Il y a davantage de cinéma dans le dernier Schroeter que dans la plupart des films de ses collègues réunis en académie, oscar, césar et autres cercles professionnels. On peut même dire qu'en voyant Deux tout spectateur est comme condamné au cinéma, condamné à y croire, à faire comme si cette histoire mouvementée et violentée à de multiples reprises pouvait tenir debout, alors qu'elle est littéralement incroyable, comme si ces déchaînements de passions étaient la matière même du septième art selon Werner Schroeter. Un spectateur condamné et exécuté dans la foulée par un cinéaste transformé en ogre bourreau des hautes et basses oeuvres.
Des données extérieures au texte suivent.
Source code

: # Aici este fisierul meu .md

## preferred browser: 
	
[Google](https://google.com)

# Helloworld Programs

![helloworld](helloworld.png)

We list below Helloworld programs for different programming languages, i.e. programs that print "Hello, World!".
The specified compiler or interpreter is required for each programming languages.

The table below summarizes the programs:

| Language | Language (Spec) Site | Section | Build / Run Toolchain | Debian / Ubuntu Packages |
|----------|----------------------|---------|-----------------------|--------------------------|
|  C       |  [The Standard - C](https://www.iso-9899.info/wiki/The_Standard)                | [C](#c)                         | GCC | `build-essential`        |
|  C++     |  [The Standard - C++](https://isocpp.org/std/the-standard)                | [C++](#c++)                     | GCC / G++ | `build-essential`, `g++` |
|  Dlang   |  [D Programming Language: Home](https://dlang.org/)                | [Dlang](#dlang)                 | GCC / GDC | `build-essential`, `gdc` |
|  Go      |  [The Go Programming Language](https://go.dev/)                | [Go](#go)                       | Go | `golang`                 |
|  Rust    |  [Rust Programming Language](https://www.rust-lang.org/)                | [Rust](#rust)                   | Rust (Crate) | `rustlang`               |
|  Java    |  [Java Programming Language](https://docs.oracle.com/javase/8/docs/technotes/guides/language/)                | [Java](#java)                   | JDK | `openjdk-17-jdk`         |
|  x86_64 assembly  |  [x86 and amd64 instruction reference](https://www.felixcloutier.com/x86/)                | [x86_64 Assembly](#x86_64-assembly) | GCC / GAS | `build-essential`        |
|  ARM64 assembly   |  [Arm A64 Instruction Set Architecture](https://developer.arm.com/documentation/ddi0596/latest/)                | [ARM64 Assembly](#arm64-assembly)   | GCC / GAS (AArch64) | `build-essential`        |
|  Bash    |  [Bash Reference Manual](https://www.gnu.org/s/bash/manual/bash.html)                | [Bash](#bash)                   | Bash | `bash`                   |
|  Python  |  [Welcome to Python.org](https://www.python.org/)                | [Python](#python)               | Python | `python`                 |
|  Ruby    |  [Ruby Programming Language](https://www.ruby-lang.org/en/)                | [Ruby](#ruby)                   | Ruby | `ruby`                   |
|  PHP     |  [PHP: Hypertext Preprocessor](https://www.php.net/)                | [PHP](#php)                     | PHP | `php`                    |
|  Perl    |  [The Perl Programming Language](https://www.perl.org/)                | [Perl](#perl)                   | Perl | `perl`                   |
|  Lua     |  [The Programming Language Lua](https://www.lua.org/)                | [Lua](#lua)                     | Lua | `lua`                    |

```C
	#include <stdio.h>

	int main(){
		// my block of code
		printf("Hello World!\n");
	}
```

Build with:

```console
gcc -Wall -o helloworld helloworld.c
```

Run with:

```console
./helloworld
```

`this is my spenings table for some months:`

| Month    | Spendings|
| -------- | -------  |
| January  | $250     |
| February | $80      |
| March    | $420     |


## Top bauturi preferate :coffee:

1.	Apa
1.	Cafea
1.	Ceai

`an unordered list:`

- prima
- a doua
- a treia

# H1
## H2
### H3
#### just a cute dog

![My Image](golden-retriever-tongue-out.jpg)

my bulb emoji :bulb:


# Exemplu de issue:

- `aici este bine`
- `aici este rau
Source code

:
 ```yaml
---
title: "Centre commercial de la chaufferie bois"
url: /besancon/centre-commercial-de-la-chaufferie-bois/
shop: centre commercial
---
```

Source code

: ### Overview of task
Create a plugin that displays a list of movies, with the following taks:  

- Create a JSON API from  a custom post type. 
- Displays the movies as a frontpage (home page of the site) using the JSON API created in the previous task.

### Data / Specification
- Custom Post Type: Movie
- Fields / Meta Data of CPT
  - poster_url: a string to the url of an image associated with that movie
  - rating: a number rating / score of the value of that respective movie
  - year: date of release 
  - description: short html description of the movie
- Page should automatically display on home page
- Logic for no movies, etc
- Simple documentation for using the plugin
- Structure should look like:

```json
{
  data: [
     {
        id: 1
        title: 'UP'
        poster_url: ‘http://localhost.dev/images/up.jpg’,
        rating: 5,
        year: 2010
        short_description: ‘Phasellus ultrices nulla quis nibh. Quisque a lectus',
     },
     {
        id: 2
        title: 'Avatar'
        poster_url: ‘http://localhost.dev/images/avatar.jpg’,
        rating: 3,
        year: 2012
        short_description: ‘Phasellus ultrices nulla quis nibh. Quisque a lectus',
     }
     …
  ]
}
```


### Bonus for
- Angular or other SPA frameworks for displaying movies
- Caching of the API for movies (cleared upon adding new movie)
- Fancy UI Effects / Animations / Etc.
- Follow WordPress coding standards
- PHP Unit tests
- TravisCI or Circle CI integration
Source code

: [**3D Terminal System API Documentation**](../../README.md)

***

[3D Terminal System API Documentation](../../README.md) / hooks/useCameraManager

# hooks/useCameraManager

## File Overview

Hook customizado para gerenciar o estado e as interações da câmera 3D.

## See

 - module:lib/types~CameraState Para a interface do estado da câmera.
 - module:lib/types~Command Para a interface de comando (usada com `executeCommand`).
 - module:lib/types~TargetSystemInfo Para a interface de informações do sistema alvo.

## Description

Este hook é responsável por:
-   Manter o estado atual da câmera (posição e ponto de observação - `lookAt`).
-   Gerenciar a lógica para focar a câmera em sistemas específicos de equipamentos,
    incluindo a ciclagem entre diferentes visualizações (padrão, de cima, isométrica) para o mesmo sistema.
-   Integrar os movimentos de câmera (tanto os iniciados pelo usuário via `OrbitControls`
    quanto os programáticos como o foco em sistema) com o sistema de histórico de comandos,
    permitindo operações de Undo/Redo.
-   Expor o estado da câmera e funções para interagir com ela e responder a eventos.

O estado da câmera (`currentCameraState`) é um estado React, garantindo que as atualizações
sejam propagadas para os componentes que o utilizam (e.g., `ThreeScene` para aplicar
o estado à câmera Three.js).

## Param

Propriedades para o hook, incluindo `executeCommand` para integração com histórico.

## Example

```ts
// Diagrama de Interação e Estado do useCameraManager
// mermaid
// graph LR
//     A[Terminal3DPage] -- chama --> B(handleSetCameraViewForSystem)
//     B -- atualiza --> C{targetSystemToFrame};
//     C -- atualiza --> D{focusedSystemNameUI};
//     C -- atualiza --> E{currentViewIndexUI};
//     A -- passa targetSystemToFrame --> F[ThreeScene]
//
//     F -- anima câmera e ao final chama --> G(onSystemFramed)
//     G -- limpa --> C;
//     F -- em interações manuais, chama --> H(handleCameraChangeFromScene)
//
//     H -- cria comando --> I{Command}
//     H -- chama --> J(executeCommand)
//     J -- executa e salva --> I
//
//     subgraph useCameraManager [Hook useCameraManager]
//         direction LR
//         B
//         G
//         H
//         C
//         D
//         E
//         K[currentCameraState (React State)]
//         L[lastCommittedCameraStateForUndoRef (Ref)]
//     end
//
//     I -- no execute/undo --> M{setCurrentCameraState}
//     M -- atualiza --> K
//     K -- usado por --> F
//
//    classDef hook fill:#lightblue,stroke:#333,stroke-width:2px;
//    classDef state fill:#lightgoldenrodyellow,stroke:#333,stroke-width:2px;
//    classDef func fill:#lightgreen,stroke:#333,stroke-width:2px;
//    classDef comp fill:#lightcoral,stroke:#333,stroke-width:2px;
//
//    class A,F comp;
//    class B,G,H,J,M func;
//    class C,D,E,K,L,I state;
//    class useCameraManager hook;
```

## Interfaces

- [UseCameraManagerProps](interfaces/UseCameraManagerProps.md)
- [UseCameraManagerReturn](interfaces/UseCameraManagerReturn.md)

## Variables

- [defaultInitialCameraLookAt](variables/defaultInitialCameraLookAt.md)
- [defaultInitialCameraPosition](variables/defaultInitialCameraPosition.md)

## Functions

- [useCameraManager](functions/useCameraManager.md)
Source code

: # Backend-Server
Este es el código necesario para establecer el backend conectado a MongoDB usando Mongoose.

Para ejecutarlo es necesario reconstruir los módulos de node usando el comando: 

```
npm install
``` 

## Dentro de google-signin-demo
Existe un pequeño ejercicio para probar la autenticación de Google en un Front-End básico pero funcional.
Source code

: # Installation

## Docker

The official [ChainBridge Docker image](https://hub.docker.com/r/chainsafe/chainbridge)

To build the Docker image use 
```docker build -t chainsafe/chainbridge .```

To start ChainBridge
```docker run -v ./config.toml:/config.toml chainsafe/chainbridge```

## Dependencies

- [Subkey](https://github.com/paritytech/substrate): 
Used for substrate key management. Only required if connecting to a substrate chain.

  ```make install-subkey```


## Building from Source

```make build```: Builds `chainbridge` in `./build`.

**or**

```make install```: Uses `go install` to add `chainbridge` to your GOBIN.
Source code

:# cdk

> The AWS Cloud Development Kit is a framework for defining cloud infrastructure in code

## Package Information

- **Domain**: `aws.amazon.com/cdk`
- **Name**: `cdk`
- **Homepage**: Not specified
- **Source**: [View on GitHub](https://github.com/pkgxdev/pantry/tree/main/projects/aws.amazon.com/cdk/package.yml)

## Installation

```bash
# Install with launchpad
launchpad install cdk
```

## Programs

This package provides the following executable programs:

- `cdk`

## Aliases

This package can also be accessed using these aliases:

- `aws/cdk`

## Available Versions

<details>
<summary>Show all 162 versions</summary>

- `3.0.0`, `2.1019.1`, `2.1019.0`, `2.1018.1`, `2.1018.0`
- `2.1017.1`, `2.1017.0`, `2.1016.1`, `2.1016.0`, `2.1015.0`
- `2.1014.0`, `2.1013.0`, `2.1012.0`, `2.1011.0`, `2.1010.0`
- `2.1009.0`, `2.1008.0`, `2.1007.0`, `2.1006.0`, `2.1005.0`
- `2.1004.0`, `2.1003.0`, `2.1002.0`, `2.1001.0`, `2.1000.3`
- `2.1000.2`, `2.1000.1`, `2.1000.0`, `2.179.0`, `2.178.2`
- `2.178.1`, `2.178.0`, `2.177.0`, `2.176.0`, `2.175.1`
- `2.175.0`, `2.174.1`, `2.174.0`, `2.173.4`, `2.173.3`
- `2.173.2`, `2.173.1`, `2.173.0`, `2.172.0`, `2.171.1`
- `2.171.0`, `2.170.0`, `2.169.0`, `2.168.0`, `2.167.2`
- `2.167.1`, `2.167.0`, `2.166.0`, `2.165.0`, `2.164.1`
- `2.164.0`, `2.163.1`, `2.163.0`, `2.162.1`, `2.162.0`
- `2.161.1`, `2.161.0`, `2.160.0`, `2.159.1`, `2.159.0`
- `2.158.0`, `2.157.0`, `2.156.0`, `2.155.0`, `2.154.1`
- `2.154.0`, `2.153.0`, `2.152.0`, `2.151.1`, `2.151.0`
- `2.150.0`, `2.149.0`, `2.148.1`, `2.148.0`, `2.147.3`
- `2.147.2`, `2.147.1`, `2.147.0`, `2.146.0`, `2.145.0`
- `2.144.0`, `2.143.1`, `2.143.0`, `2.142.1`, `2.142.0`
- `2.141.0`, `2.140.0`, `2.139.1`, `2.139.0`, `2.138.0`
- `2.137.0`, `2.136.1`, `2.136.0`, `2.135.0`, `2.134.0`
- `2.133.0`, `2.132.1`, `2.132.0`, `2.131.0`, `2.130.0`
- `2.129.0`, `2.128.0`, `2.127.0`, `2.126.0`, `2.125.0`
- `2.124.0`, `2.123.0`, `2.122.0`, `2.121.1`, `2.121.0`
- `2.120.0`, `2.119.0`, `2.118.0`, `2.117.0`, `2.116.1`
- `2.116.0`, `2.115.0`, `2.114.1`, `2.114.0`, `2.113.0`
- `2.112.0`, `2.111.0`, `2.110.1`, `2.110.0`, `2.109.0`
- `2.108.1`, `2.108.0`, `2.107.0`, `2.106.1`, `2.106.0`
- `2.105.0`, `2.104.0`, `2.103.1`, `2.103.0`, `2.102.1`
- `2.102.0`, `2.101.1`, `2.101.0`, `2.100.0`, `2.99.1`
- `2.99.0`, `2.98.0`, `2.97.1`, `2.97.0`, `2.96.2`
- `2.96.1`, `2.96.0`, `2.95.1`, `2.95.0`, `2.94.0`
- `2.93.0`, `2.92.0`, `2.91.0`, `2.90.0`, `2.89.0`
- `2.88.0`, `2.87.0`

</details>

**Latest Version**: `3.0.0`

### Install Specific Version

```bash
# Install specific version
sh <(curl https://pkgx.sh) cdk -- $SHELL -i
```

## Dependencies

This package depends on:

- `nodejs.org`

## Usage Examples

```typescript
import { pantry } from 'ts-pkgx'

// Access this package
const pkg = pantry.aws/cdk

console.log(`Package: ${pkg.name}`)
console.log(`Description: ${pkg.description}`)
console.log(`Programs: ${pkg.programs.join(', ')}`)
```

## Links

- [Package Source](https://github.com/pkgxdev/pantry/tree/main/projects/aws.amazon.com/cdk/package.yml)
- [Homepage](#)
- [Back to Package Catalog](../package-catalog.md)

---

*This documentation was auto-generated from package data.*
Deux figure l'échafaud du film raisonnable, du spectateur qui ne ferait que consommer des films-spectacles, des plans de carrière d'acteurs et des producteurs trop frileux.
Collage des visions. Avec ce film, Werner Schroeter remet en route, dans la lignée du Règne de Naples, de Palermo, du Roi des roses ou de Malina, la machine à fantasmes, à sensations et à couleurs, souvent jusqu'au délire du film sous drogue, sous hallucinatoires, excessif par nécessité, violent par compulsion de tout embrasser, audacieux par définition.
A travers les existences parallèles, entrecroisées et sans cesse réfléchies, d'une mère (Bulle Ogier) et de ses deux filles, soeurs jumelles séparées à la naissance (jouées par la même Isabelle Huppert), le film fait l'unique pari du collage des visions, parfois les plus contradictoires, souvent les plus baroques, échevelées.